• **TASK OBJECTIVE**
Repeat each entry exactly. Drop every image.

Entries taken from a collection
- Opening Delimiter -

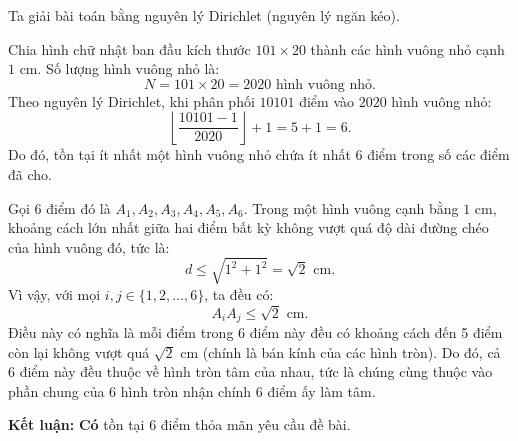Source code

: \begin{loi_giai_cau}
Ta giải bài toán bằng nguyên lý Dirichlet (nguyên lý ngăn kéo).

Chia hình chữ nhật ban đầu kích thước $101 \times 20$ thành các hình vuông nhỏ cạnh $1\text{ cm}$.
Số lượng hình vuông nhỏ là:
\[N = 101 \times 20 = 2020\text{ hình vuông nhỏ}.\]
Theo nguyên lý Dirichlet, khi phân phối $10101$ điểm vào $2020$ hình vuông nhỏ:
\[\left\lfloor \frac{10101 - 1}{2020} \right\rfloor + 1 = 5 + 1 = 6.\]
Do đó, tồn tại ít nhất một hình vuông nhỏ chứa ít nhất $6$ điểm trong số các điểm đã cho.

Gọi $6$ điểm đó là $A_1, A_2, A_3, A_4, A_5, A_6$.
Trong một hình vuông cạnh bằng $1\text{ cm}$, khoảng cách lớn nhất giữa hai điểm bất kỳ không vượt quá độ dài đường chéo của hình vuông đó, tức là:
\[d \le \sqrt{1^2 + 1^2} = \sqrt{2}\text{ cm}.\]
Vì vậy, với mọi $i, j \in \{1, 2, \dots, 6\}$, ta đều có:
\[A_i A_j \le \sqrt{2}\text{ cm}.\]
Điều này có nghĩa là mỗi điểm trong 6 điểm này đều có khoảng cách đến 5 điểm còn lại không vượt quá $\sqrt{2}\text{ cm}$ (chính là bán kính của các hình tròn).
Do đó, cả 6 điểm này đều thuộc về hình tròn tâm của nhau, tức là chúng cùng thuộc vào phần chung của 6 hình tròn nhận chính 6 điểm ấy làm tâm.

\textbf{Kết luận:} \textbf{Có} tồn tại 6 điểm thỏa mãn yêu cầu đề bài.
\end{loi_giai_cau}
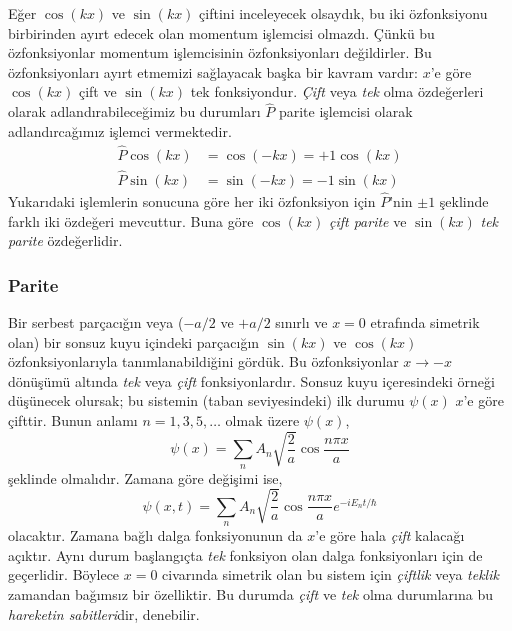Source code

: \documentclass[a4paper,12pt, twoside]{article}
\begin{document}
Eğer $\cos(kx)$ ve $\sin(kx)$ çiftini inceleyecek olsaydık, bu iki özfonksiyonu birbirinden ayırt edecek olan momentum işlemcisi olmazdı. Çünkü bu özfonksiyonlar momentum işlemcisinin özfonksiyonları değildirler. Bu özfonksiyonları ayırt etmemizi sağlayacak başka bir kavram vardır: $x$'e göre $\cos(kx)$ çift ve $\sin(kx)$ tek fonksiyondur. \emph{Çift} veya \emph{tek} olma özdeğerleri olarak adlandırabileceğimiz bu durumları $\hat P$ parite işlemcisi olarak adlandırcağımız işlemci vermektedir.
\begin{align}
\hat P \cos( k x)&= \cos( - k x) = +1 \cos(k x)  \nonumber\\
\hat P \sin( k x)&= \sin( - k x) = -1 \sin(k x)
\end{align}
Yukarıdaki işlemlerin sonucuna göre her iki özfonksiyon için $\hat P$'nin $\pm 1$ şeklinde farklı iki özdeğeri mevcuttur. Buna göre $\cos(kx)$ \emph{çift parite} ve $\sin(kx)$ \emph{tek parite} özdeğerlidir.


\subsubsection{Parite}




Bir serbest parçacığın veya ($-a/2$ ve $+a/2$ sınırlı ve  $x=0$ etrafında simetrik olan) bir sonsuz kuyu içindeki parçacığın $\sin(kx)$ ve $\cos(kx)$ özfonksiyonlarıyla tanımlanabildiğini gördük. Bu özfonksiyonlar $x \rightarrow -x$ dönüşümü altında \emph{tek} veya \emph{çift} fonksiyonlardır.
Sonsuz kuyu içeresindeki örneği düşünecek olursak; bu sistemin (taban seviyesindeki) ilk durumu $\psi(x)$ $x$'e göre çifttir. Bunun anlamı $n=1,3,5,\ldots$ olmak üzere $\psi(x)$,
\begin{equation}
\psi(x)=\sum_{n} A_{n} \sqrt{\frac{2}{a}} \cos \frac{n \pi x}{a}
\end{equation}
şeklinde olmalıdır. Zamana göre değişimi ise,
\begin{equation}
\psi(x, t)=\sum_{n} A_{n} \sqrt{\frac{2}{a}} \cos \frac{n \pi x}{a} e^{-i E_{n} t / \hbar}
\end{equation}
olacaktır. Zamana bağlı dalga fonksiyonunun da $x$'e göre hala \emph{çift} kalacağı açıktır. Aynı durum başlangıçta \emph{tek} fonksiyon olan dalga fonksiyonları için de geçerlidir. Böylece $x=0$ civarında simetrik olan bu sistem için \emph{çiftlik} veya \emph{teklik} zamandan bağımsız bir özelliktir. Bu durumda \emph{çift} ve \emph{tek} olma durumlarına bu \emph{hareketin sabitleri}dir, denebilir. 
\end{document}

- Closing Delimiter -

• **SOLUTION FOR THIS PROBLEM**
Source code

: \begin{loi_giai_cau}
Ta giải bài toán bằng nguyên lý Dirichlet (nguyên lý ngăn kéo).

Chia hình chữ nhật ban đầu kích thước $101 \times 20$ thành các hình vuông nhỏ cạnh $1\text{ cm}$.
Số lượng hình vuông nhỏ là:
\[N = 101 \times 20 = 2020\text{ hình vuông nhỏ}.\]
Theo nguyên lý Dirichlet, khi phân phối $10101$ điểm vào $2020$ hình vuông nhỏ:
\[\left\lfloor \frac{10101 - 1}{2020} \right\rfloor + 1 = 5 + 1 = 6.\]
Do đó, tồn tại ít nhất một hình vuông nhỏ chứa ít nhất $6$ điểm trong số các điểm đã cho.

Gọi $6$ điểm đó là $A_1, A_2, A_3, A_4, A_5, A_6$.
Trong một hình vuông cạnh bằng $1\text{ cm}$, khoảng cách lớn nhất giữa hai điểm bất kỳ không vượt quá độ dài đường chéo của hình vuông đó, tức là:
\[d \le \sqrt{1^2 + 1^2} = \sqrt{2}\text{ cm}.\]
Vì vậy, với mọi $i, j \in \{1, 2, \dots, 6\}$, ta đều có:
\[A_i A_j \le \sqrt{2}\text{ cm}.\]
Điều này có nghĩa là mỗi điểm trong 6 điểm này đều có khoảng cách đến 5 điểm còn lại không vượt quá $\sqrt{2}\text{ cm}$ (chính là bán kính của các hình tròn).
Do đó, cả 6 điểm này đều thuộc về hình tròn tâm của nhau, tức là chúng cùng thuộc vào phần chung của 6 hình tròn nhận chính 6 điểm ấy làm tâm.

\textbf{Kết luận:} \textbf{Có} tồn tại 6 điểm thỏa mãn yêu cầu đề bài.
\end{loi_giai_cau}
Source code

: \documentclass[a4paper,12pt, twoside]{article}
\begin{document}
Eğer $\cos(kx)$ ve $\sin(kx)$ çiftini inceleyecek olsaydık, bu iki özfonksiyonu birbirinden ayırt edecek olan momentum işlemcisi olmazdı. Çünkü bu özfonksiyonlar momentum işlemcisinin özfonksiyonları değildirler. Bu özfonksiyonları ayırt etmemizi sağlayacak başka bir kavram vardır: $x$'e göre $\cos(kx)$ çift ve $\sin(kx)$ tek fonksiyondur. \emph{Çift} veya \emph{tek} olma özdeğerleri olarak adlandırabileceğimiz bu durumları $\hat P$ parite işlemcisi olarak adlandırcağımız işlemci vermektedir.
\begin{align}
\hat P \cos( k x)&= \cos( - k x) = +1 \cos(k x)  \nonumber\\
\hat P \sin( k x)&= \sin( - k x) = -1 \sin(k x)
\end{align}
Yukarıdaki işlemlerin sonucuna göre her iki özfonksiyon için $\hat P$'nin $\pm 1$ şeklinde farklı iki özdeğeri mevcuttur. Buna göre $\cos(kx)$ \emph{çift parite} ve $\sin(kx)$ \emph{tek parite} özdeğerlidir.


\subsubsection{Parite}




Bir serbest parçacığın veya ($-a/2$ ve $+a/2$ sınırlı ve  $x=0$ etrafında simetrik olan) bir sonsuz kuyu içindeki parçacığın $\sin(kx)$ ve $\cos(kx)$ özfonksiyonlarıyla tanımlanabildiğini gördük. Bu özfonksiyonlar $x \rightarrow -x$ dönüşümü altında \emph{tek} veya \emph{çift} fonksiyonlardır.
Sonsuz kuyu içeresindeki örneği düşünecek olursak; bu sistemin (taban seviyesindeki) ilk durumu $\psi(x)$ $x$'e göre çifttir. Bunun anlamı $n=1,3,5,\ldots$ olmak üzere $\psi(x)$,
\begin{equation}
\psi(x)=\sum_{n} A_{n} \sqrt{\frac{2}{a}} \cos \frac{n \pi x}{a}
\end{equation}
şeklinde olmalıdır. Zamana göre değişimi ise,
\begin{equation}
\psi(x, t)=\sum_{n} A_{n} \sqrt{\frac{2}{a}} \cos \frac{n \pi x}{a} e^{-i E_{n} t / \hbar}
\end{equation}
olacaktır. Zamana bağlı dalga fonksiyonunun da $x$'e göre hala \emph{çift} kalacağı açıktır. Aynı durum başlangıçta \emph{tek} fonksiyon olan dalga fonksiyonları için de geçerlidir. Böylece $x=0$ civarında simetrik olan bu sistem için \emph{çiftlik} veya \emph{teklik} zamandan bağımsız bir özelliktir. Bu durumda \emph{çift} ve \emph{tek} olma durumlarına bu \emph{hareketin sabitleri}dir, denebilir. 
\end{document}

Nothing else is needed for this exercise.